From: Yi Liu <yi.l.liu@intel.com>
If user wants to expose PASID capability in vIOMMU, then VFIO would also
report the PASID cap for this device if the underlying hardware supports
it as well.
As a start, this chooses to put the vPASID cap in the last 8 bytes of the
vconfig space. This is a choice in the good hope of no conflict with any
existing cap or hidden registers. For the devices that has hidden registers,
user should figure out a proper offset for the vPASID cap. This may require
an option for user to config it. Here we leave it as a future extension.
There are more discussions on the mechanism of finding the proper offset.
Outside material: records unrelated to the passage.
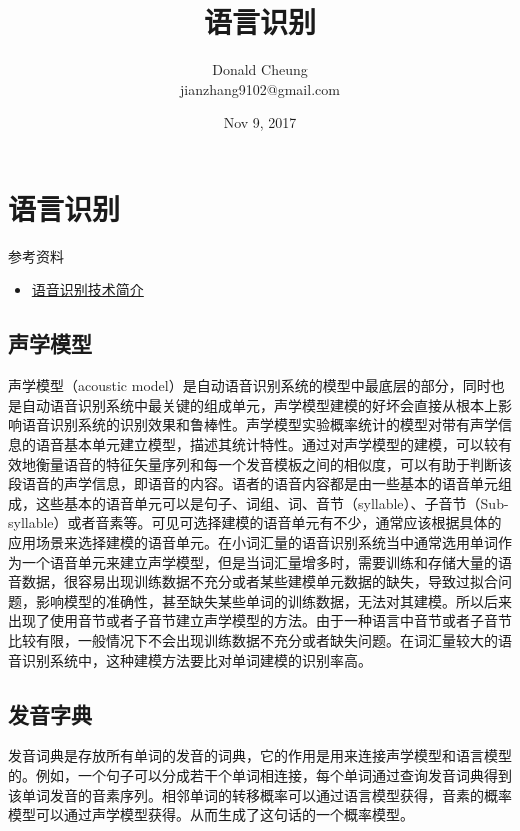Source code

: \documentclass[10pt,a4paper]{ctexbook}
\begin{document}
    \setlength{\baselineskip}{20pt}
    \title{语言识别}
    \author{Donald Cheung\\jianzhang9102@gmail.com}
    \date{Nov 9, 2017}
    \tableofcontents
\fi

\chapter{语言识别}
参考资料
\begin{itemize}
\item \href{http://blog.csdn.net/rfc2008/article/details/9151755?utm_source=tuicool&utm_medium=referral}{语音识别技术简介}
\end{itemize}

\section{声学模型}
声学模型（acoustic model）是自动语音识别系统的模型中最底层的部分，同时也是自动语音识别系统中最关键的组成单元，声学模型建模的好坏会直接从根本上影响语音识别系统的识别效果和鲁棒性。声学模型实验概率统计的模型对带有声学信息的语音基本单元建立模型，描述其统计特性。通过对声学模型的建模，可以较有效地衡量语音的特征矢量序列和每一个发音模板之间的相似度，可以有助于判断该段语音的声学信息，即语音的内容。语者的语音内容都是由一些基本的语音单元组成，这些基本的语音单元可以是句子、词组、词、音节（syllable）、子音节（Sub-syllable）或者音素等。可见可选择建模的语音单元有不少，通常应该根据具体的应用场景来选择建模的语音单元。在小词汇量的语音识别系统当中通常选用单词作为一个语音单元来建立声学模型，但是当词汇量增多时，需要训练和存储大量的语音数据，很容易出现训练数据不充分或者某些建模单元数据的缺失，导致过拟合问题，影响模型的准确性，甚至缺失某些单词的训练数据，无法对其建模。所以后来出现了使用音节或者子音节建立声学模型的方法。由于一种语言中音节或者子音节比较有限，一般情况下不会出现训练数据不充分或者缺失问题。在词汇量较大的语音识别系统中，这种建模方法要比对单词建模的识别率高。

\section{发音字典}
发音词典是存放所有单词的发音的词典，它的作用是用来连接声学模型和语言模型的。例如，一个句子可以分成若干个单词相连接，每个单词通过查询发音词典得到该单词发音的音素序列。相邻单词的转移概率可以通过语言模型获得，音素的概率模型可以通过声学模型获得。从而生成了这句话的一个概率模型。
\end{document}
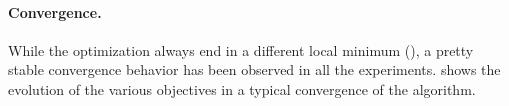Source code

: \paragraph{Convergence.}
While the optimization always end in a different local minimum (), a pretty stable convergence behavior has been observed in all the experiments.  shows the evolution of the various objectives in a typical convergence of the algorithm.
https://lore.kernel.org/kvm/BN9PR11MB5276318969A212AD0649C7BE8CBE2@BN9PR11MB5276.namprd11.prod.outlook.com/
Signed-off-by: Yi Liu <yi.l.liu@intel.com>
Signed-off-by: Shameer Kolothum <skolothumtho@nvidia.com>
---
hw/vfio/pci.c | 31 +++++++++++++++++++++++++++++++
include/hw/iommu.h | 1 +
2 files changed, 32 insertions(+)
diff --git a/hw/vfio/pci.c b/hw/vfio/pci.c
index 5b022da19e..f54ebd0111 100644
--- a/hw/vfio/pci.c
+++ b/hw/vfio/pci.c
@@ -24,6 +24,7 @@
#include <sys/ioctl.h>
#include "hw/hw.h"
+#include "hw/iommu.h"
#include "hw/pci/msi.h"
#include "hw/pci/msix.h"
#include "hw/pci/pci_bridge.h"
@@ -2500,7 +2501,12 @@ static int vfio_setup_rebar_ecap(VFIOPCIDevice *vdev, uint16_t pos)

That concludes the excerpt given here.